The broader economic signal is just as serious. Productivity growth in Europe has already fallen sharply, from 1.7% in the 1990s to 0.3% after 2008. In this view, the issue is not simply a technology gap. It is a workforce gap.
Cloud and AI will intensify the pressure
If the current market is tight, Dariusz’s message was that the next two years will be even tighter, especially in clouds. His assessment was direct: finding cloud skills will become significantly harder. Demand is already accelerating. AWS appears in roughly 1,700 Polish job postings, while Docker and Kubernetes have moved from specialist tools to baseline expectations. GCP and Azure are also growing fast behind AWS.

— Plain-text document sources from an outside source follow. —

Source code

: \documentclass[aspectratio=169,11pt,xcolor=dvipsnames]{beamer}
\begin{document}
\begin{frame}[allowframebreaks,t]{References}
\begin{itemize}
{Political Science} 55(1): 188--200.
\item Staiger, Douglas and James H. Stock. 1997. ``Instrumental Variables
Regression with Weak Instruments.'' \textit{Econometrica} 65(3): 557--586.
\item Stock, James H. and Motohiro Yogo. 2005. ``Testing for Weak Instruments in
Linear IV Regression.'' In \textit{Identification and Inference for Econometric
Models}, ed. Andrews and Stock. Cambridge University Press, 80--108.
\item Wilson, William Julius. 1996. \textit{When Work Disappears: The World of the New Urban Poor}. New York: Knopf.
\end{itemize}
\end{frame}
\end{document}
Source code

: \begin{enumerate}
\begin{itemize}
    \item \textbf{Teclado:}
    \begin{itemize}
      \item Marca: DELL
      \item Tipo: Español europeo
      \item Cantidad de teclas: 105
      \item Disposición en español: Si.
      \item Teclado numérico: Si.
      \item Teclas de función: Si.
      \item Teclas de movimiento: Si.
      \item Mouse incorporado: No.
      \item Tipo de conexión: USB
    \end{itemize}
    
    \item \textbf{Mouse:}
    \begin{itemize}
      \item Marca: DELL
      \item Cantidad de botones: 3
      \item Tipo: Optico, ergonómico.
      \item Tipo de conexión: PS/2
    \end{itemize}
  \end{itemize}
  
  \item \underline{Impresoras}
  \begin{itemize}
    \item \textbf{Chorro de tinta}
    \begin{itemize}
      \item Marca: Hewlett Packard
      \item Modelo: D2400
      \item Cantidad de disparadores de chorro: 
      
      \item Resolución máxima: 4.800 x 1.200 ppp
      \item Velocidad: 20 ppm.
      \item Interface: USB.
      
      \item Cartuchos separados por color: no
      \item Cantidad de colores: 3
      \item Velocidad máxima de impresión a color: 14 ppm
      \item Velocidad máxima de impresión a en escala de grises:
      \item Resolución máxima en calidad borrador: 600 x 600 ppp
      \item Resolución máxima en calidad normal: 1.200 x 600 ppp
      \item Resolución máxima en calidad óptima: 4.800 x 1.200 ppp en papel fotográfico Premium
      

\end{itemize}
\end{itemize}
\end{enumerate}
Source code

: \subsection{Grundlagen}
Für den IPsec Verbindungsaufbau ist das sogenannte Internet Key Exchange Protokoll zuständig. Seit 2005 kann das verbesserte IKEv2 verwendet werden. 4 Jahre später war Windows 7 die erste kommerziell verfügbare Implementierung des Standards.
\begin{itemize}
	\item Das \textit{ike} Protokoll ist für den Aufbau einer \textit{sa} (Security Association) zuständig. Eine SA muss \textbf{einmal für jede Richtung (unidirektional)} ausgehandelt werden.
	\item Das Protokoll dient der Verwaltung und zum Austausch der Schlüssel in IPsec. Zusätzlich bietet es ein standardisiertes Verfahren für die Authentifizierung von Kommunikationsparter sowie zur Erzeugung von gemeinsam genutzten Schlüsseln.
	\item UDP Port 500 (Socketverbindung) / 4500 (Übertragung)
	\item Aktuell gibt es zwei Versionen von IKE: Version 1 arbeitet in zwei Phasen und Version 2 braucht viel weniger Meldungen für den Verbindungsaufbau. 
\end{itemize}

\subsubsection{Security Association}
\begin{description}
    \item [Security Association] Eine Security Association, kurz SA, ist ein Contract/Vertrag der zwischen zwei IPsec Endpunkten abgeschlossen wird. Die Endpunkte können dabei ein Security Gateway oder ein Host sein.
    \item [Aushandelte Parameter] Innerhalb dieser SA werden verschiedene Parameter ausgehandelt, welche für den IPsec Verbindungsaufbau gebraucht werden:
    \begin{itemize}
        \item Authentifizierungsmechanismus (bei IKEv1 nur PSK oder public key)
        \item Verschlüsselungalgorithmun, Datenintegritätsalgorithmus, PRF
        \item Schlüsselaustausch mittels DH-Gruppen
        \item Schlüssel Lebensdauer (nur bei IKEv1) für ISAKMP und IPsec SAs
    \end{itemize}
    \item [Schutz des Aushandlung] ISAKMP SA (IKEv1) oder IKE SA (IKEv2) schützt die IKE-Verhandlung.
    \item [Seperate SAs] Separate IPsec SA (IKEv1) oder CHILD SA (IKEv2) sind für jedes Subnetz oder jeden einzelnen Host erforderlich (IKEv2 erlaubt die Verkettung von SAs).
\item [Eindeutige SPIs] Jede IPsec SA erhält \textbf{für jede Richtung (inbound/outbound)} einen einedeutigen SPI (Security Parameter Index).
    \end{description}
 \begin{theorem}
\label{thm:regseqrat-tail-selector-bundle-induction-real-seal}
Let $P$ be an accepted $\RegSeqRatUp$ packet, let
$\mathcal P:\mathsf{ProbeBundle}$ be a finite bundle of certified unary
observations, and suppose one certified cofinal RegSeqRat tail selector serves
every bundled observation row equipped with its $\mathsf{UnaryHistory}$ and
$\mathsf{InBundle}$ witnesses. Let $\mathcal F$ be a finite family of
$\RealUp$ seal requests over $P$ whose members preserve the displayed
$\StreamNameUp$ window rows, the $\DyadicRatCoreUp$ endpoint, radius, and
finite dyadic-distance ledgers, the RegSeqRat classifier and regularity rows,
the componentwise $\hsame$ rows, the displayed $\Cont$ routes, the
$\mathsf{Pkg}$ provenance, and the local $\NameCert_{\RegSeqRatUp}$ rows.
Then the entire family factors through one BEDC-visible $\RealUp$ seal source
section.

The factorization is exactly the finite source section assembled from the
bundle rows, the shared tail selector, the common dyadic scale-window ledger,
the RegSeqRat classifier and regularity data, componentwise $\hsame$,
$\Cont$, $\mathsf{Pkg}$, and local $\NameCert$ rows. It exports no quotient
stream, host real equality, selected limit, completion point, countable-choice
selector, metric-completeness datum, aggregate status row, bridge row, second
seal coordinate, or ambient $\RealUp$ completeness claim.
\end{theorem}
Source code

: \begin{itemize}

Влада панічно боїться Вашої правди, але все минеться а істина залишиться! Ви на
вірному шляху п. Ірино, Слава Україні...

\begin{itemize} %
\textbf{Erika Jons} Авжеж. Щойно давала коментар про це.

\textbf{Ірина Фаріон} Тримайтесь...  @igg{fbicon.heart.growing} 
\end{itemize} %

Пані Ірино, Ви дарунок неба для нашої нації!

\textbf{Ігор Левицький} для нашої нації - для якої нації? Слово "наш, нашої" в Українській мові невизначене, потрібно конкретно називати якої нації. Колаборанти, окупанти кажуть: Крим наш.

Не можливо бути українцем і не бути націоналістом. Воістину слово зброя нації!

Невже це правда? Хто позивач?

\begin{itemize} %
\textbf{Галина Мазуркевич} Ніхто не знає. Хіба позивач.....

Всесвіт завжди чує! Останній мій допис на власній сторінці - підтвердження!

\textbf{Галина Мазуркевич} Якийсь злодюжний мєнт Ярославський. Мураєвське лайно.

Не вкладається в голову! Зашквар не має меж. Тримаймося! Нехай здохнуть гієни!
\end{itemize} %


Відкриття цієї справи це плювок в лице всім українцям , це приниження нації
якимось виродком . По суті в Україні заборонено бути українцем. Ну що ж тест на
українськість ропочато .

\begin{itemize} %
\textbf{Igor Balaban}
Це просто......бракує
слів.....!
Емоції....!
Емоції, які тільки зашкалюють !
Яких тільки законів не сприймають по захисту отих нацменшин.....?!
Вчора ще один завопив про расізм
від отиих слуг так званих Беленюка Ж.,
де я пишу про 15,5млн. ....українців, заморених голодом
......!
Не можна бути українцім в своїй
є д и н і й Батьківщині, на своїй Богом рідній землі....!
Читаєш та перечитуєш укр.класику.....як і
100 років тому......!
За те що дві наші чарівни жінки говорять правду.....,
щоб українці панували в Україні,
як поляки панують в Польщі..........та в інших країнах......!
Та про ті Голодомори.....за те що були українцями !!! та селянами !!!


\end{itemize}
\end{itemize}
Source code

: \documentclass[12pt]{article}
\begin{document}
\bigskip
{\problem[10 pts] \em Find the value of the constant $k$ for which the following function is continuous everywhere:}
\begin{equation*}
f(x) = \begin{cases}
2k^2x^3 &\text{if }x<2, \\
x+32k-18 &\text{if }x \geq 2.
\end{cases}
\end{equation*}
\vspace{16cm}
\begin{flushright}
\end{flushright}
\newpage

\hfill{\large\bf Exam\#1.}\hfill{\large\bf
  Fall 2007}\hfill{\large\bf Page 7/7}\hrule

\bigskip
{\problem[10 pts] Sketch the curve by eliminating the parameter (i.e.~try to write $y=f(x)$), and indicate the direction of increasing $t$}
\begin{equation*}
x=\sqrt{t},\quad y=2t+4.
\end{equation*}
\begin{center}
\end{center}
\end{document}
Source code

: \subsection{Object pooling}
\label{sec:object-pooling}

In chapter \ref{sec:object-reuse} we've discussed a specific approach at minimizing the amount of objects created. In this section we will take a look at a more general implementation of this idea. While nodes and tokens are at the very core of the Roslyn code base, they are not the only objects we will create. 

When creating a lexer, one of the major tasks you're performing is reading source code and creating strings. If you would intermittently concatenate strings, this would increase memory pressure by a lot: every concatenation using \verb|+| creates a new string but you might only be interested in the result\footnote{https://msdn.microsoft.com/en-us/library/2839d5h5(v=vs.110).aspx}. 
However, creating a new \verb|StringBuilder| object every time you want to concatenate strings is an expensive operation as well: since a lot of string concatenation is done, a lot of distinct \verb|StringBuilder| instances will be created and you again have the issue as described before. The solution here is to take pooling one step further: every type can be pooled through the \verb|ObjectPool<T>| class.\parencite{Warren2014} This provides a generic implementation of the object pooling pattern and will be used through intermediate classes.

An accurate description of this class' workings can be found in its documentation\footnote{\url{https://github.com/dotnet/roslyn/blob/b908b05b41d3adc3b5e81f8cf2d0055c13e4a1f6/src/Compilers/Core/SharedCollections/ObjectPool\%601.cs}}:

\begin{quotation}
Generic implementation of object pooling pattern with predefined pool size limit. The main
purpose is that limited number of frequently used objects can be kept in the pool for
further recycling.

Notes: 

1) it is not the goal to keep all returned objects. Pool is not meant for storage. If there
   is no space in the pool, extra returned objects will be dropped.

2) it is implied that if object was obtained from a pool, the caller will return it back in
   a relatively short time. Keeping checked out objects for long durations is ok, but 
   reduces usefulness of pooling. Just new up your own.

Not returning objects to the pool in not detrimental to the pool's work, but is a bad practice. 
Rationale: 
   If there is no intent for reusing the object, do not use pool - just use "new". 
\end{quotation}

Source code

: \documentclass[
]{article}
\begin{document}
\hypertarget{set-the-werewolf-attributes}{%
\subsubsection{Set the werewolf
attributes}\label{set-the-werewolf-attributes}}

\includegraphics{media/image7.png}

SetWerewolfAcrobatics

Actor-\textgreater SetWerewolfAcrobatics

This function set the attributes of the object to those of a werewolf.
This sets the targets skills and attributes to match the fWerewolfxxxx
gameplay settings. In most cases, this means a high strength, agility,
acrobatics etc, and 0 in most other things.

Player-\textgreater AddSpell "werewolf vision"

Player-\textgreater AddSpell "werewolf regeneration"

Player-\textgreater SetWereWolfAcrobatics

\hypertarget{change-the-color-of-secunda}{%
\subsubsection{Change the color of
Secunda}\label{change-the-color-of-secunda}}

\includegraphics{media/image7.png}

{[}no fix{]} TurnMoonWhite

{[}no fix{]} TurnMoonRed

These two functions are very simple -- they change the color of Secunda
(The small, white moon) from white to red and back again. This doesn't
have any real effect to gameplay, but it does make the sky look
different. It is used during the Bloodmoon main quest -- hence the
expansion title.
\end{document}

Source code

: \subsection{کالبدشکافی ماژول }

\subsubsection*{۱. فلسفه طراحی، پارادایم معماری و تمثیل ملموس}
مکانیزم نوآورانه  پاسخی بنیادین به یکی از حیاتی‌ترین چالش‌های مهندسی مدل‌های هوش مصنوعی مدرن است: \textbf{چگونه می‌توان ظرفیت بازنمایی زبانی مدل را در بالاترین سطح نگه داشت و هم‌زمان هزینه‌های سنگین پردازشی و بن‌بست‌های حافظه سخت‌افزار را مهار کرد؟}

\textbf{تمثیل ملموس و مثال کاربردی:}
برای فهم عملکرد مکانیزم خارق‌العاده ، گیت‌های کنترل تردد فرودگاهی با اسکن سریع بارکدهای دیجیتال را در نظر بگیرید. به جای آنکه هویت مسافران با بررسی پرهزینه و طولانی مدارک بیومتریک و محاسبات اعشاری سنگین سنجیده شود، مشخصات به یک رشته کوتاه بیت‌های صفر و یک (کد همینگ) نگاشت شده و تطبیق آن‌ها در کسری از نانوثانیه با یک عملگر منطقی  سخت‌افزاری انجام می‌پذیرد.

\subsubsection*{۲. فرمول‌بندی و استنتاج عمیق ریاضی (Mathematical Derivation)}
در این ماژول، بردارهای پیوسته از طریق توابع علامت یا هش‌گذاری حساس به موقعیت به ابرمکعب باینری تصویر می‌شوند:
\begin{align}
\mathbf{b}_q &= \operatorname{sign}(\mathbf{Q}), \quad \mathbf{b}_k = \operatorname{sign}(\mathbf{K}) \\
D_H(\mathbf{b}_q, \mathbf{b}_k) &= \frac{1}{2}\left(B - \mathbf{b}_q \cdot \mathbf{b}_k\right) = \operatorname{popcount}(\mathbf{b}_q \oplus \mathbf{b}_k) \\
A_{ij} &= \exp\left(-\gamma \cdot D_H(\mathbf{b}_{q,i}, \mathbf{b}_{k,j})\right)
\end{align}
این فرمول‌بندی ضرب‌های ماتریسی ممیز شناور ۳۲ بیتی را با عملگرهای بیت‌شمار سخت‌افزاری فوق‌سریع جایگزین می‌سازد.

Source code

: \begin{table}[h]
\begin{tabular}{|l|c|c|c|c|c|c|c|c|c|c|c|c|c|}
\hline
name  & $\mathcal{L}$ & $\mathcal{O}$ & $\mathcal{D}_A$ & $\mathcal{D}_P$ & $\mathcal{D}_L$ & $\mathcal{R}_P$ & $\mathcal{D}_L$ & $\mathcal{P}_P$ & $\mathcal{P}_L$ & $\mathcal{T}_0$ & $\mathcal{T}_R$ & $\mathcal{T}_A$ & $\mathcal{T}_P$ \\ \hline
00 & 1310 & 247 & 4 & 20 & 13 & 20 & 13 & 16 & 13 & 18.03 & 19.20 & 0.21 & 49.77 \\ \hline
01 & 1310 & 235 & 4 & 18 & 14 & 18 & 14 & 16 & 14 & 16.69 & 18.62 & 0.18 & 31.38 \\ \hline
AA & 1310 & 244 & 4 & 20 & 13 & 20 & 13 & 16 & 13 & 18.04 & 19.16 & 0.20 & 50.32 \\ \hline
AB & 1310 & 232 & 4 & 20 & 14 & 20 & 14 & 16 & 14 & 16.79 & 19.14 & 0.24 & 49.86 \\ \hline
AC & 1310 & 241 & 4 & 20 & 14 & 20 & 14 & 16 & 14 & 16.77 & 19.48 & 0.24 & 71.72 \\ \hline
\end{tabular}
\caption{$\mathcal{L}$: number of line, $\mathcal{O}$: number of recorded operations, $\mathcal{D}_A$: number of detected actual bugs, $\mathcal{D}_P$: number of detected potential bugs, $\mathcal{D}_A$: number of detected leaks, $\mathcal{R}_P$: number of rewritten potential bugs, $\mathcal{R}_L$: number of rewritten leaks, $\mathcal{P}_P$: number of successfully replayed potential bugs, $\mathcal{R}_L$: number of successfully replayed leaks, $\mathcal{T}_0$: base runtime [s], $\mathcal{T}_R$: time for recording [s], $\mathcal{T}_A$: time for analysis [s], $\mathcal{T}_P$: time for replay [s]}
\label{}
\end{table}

AI is making that pressure worse. Every serious AI workload runs on cloud infrastructure, which means traditional IT teams and AI-driven businesses are now competing for the same engineering talent. At the same time, the skills profile itself is expanding. Python and SQL are now entry-level expectations for data and AI roles, while true differentiation increasingly requires cloud platform expertise plus ML framework knowledge such as TensorFlow or PyTorch. In short, demand is rising while the candidate pool is thinning.
The European tech hiring market has structural barriers
Dariusz also highlighted barriers that go beyond demographics. Return-to-office policies are one of them. In Poland, 91% of IT roles offer remote or hybrid work. Employers that require full on-site attendance are effectively competing for only about 10% of candidates. There is also a steep salary jump between junior and mid-level roles. Companies that do not invest in structured junior development risk losing talent to firms that do.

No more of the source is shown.